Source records
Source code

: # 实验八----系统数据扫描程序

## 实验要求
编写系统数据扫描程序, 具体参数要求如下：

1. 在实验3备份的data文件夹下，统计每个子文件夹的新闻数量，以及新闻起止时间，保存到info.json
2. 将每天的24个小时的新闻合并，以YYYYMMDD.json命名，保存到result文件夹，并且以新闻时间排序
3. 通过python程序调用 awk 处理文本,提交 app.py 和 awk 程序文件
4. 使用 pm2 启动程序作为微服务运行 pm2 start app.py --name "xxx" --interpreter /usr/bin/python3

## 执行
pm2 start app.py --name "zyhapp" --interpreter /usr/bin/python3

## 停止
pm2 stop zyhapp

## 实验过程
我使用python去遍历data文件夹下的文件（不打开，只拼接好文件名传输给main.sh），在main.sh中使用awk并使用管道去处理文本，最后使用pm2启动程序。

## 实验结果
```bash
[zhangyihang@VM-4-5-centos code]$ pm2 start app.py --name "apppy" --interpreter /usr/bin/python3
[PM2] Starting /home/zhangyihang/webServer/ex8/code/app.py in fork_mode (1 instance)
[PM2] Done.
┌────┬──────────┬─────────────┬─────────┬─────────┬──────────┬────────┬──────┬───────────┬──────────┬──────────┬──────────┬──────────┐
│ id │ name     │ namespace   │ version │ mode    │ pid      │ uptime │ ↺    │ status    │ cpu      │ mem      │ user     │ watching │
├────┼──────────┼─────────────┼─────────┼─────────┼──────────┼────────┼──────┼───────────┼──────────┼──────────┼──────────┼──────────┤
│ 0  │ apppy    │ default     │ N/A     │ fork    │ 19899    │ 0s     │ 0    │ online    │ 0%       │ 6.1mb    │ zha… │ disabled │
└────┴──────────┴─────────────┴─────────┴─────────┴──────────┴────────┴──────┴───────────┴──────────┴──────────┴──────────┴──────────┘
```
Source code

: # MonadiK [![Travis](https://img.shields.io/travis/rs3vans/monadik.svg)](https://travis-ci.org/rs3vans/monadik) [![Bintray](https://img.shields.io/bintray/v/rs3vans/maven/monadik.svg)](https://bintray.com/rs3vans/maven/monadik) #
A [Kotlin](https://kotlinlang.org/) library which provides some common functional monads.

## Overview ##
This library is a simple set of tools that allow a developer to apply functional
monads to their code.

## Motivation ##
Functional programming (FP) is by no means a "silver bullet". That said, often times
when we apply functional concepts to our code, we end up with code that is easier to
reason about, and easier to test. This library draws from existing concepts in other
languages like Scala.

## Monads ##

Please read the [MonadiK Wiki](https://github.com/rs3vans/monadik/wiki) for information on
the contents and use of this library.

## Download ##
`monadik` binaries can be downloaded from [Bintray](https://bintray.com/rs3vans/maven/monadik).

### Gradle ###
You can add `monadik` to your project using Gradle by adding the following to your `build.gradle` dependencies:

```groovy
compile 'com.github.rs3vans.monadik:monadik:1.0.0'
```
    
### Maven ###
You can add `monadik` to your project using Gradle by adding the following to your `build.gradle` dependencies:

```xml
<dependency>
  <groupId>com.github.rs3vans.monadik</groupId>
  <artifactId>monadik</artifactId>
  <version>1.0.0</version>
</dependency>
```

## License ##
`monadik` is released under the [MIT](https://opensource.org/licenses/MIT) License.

● WHAT IS BEING ASKED
Please output exactly the lines from the one containing "## Monads ##" through the end of the records, both included.

● WRITTEN RESPONSE
## Monads ##

Please read the [MonadiK Wiki](https://github.com/rs3vans/monadik/wiki) for information on
the contents and use of this library.

## Download ##
`monadik` binaries can be downloaded from [Bintray](https://bintray.com/rs3vans/maven/monadik).

### Gradle ###
You can add `monadik` to your project using Gradle by adding the following to your `build.gradle` dependencies:

```groovy
compile 'com.github.rs3vans.monadik:monadik:1.0.0'
```
    
### Maven ###
You can add `monadik` to your project using Gradle by adding the following to your `build.gradle` dependencies:

```xml
<dependency>
  <groupId>com.github.rs3vans.monadik</groupId>
  <artifactId>monadik</artifactId>
  <version>1.0.0</version>
</dependency>
```

## License ##
`monadik` is released under the [MIT](https://opensource.org/licenses/MIT) License.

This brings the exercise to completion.